---------- Records supplied ----------

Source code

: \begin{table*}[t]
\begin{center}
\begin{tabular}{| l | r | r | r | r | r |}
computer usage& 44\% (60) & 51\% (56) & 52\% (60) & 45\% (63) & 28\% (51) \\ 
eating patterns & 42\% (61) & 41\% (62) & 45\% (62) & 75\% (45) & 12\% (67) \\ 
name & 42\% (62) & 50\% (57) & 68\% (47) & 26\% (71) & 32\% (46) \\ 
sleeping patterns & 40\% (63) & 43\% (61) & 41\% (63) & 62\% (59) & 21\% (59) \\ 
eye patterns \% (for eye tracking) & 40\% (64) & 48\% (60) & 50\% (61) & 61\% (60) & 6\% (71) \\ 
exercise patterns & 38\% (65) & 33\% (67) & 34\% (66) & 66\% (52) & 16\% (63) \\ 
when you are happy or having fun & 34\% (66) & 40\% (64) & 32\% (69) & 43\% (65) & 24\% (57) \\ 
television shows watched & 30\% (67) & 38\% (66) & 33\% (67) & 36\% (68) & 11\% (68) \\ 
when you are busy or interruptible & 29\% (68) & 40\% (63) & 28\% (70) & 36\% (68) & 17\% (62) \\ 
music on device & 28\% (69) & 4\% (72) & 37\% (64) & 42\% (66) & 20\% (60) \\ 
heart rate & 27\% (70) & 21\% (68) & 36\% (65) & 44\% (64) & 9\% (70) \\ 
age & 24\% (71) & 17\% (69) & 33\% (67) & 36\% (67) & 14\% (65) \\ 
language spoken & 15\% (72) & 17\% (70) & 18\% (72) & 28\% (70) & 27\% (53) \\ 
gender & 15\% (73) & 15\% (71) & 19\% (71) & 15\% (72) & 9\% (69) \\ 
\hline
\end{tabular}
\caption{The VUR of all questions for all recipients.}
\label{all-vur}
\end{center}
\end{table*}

----------

The answer must consist solely of the number of lines in the listing that include the string "begin".

3